Published in PC Hardware

Z80 chip finally retired

by on22 April 2024

Been available for 48 years

After a venerable 48-year tenure, Zilog is bidding farewell to the Z80. Initially an offshoot from the Intel 8080 project, this chip ascended to fame as one of the most cherished and extensively utilised 8-bit CPUs in gaming and general computing.

The legendary integrated circuit, crafted by Federico Faggin, will only be available for a few months for enthusiasts to place their orders before Zilog's manufacturing ally withdraws support for this venerable technology.

According to Techspot, Zilog's announcement states that the Wafer Foundry Manufacturer (WFM) will halt the acceptance of "last time buy" (LTB) orders for the residual Z80 products come mid-June.

Zilog will then orchestrate and timetable LTB orders for the Z80 based on customer demand, while WFM will subsequently confirm the actual delivery dates. Depending on the aggregate LTB demand, the company might enforce more stringent stipulations on the minimum and maximum order quantities.

Federico Faggin, erstwhile Intel engineer and Zilog's founder embarked on this venture in 1974 following his involvement with the Intel 4004, the pioneering 4-bit CPU. The Zilog Z80 debuted in July 1976, envisioned as a software-compatible "extension" and refinement of the Intel 8080 processor.

Conceived by a small team of 12, the Z80 achieved extraordinary success, propelling Zilog to inaugurate its own chip fabrication facilities and swell its workforce to over a thousand within a mere two years. Initially intended for embedded systems, much like its Intel progenitor, the Z80 evolved into a pivotal component in gaming hardware from the 1970s through to the mid-1980s.
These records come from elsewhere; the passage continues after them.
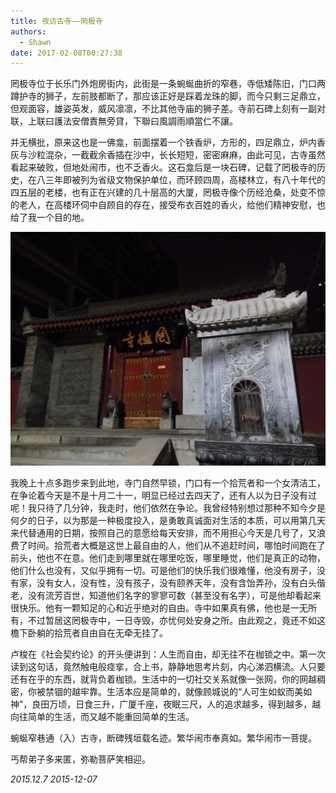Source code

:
 ```yaml
---
title: 夜访古寺——罔极寺
authors:
  - Shawn
date: 2017-02-08T00:27:38
---
```


罔极寺位于长乐门外炮房街内，此街是一条蜿蜒曲折的窄巷，寺低矮陈旧，门口两蹲护寺的狮子，左前肢都断了，那应该正好是踩着龙珠的脚，而今只剩三足鼎立，但观面容，雄姿英发，威风凛凛，不比其他寺庙的狮子差。寺前石碑上刻有一副对联，上联曰護法安僧責無旁貸，下聯曰風調雨順當仁不讓。

<!-- more -->

并无横批，原来这也是一佛龛，前面摆着一个铁香炉，方形的，四足鼎立，炉内香灰与沙粒混杂，一截截余香插在沙中，长长短短，密密麻麻，由此可见，古寺虽然看起来破败，但地处闹市，也不乏香火。这石龛后是一块石碑，记载了罔极寺的历史，在八三年即被列为省级文物保护单位，而环顾四周，高楼林立，有八十年代的四五层的老楼，也有正在兴建的几十层高的大厦，罔极寺像个历经沧桑，处变不惊的老人，在高楼环伺中自顾自的存在，接受布衣百姓的香火，给他们精神安慰，也给了我一个目的地。


![](attachments/1743082603695%20(小).jpg)


我晚上十点多跑步来到此地，寺门自然早锁，门口有一个拾荒者和一个女清洁工，在争论着今天是不是十月二十一，明显已经过去四天了，还有人以为日子没有过呢！我只待了几分钟，我走时，他们依然在争论。我曾经特别想过那种不知今夕是何夕的日子，以为那是一种极度投入，是勇敢真诚面对生活的本质，可以用第几天来代替通用的日期，按照自己的意愿给每天安排，而不用担心今天是几号了，又浪费了时间。拾荒者大概是这世上最自由的人，他们从不追赶时间，哪怕时间跑在了前头，他也不在意。他们走到哪里就在哪里吃饭，哪里睡觉，他们是真正的动物，他们什么也没有，又似乎拥有一切。可是他们的快乐我们很难懂，他没有房子，没有家，没有女人，没有性，没有孩子，没有颐养天年，没有含饴弄孙，没有白头偕老，没有流芳百世，知道他们名字的寥寥可数（甚至没有名字），可是他却看起来很快乐。他有一颗知足的心和近乎绝对的自由。寺中如果真有佛，他也是一无所有，不过暂居这罔极寺中，一日寺毁，亦忧何处安身之所。由此观之，竟还不如这檐下卧躺的拾荒者自由自在无牵无挂了。

卢梭在《社会契约论》的开头便讲到：人生而自由，却无往不在枷锁之中。第一次读到这句话，竟然触电般痉挛，合上书，静静地思考片刻，内心涕泗横流。人只要还有在乎的东西，就背负着枷锁。生活中的一切社交关系就像一张网，你的网越稠密，你被禁锢的越牢靠。生活本应是简单的，就像顾城说的“人可生如蚁而美如神”，良田万顷，日食三升，广厦千座，夜眠三尺，人的追求越多，得到越多，越向往简单的生活，而又越不能重回简单的生活。

蜿蜒窄巷通（入）古寺，断碑残垣载名迹。繁华闹市奉真如。繁华闹市一菩提。

丐帮弟子多来匿，弥勒菩萨笑相迎。

*2015.12.7*
*2015-12-07*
The Z80's influence reverberated through the realms of home computers and gaming consoles, leaving an indelible mark on the industry. It powered Sega's Master System and SG-1000, as well as Nintendo's Game Boy and Game Boy Color, bringing joy to countless gamers. It also played a pivotal role in the creation of many iconic arcade games, including the original Pac-Man. Beyond gaming, this 8-bit processor found utility in military hardware, musical synthesizers such as the Roland Jupiter-8, and a plethora of other electronic gadgets, underscoring its versatility and impact.

Zilog disseminated its Z80 blueprint to American firms Synertek and Mostek, bolstering Faggin's production capabilities, and to European giant SGS/STMicroelectronics. The CPU's design was subsequently emulated by manufacturers in Japan, Eastern Europe, and the Soviet Union, while conglomerates like NEC, Toshiba, Sharp, and Hitachi churned out their compatible chip variants.

Zilog has pivoted Z80 production back towards the embedded device sector, delivering advanced microcontroller offerings that maintain compatibility with the original Z80 and Z180 architectures.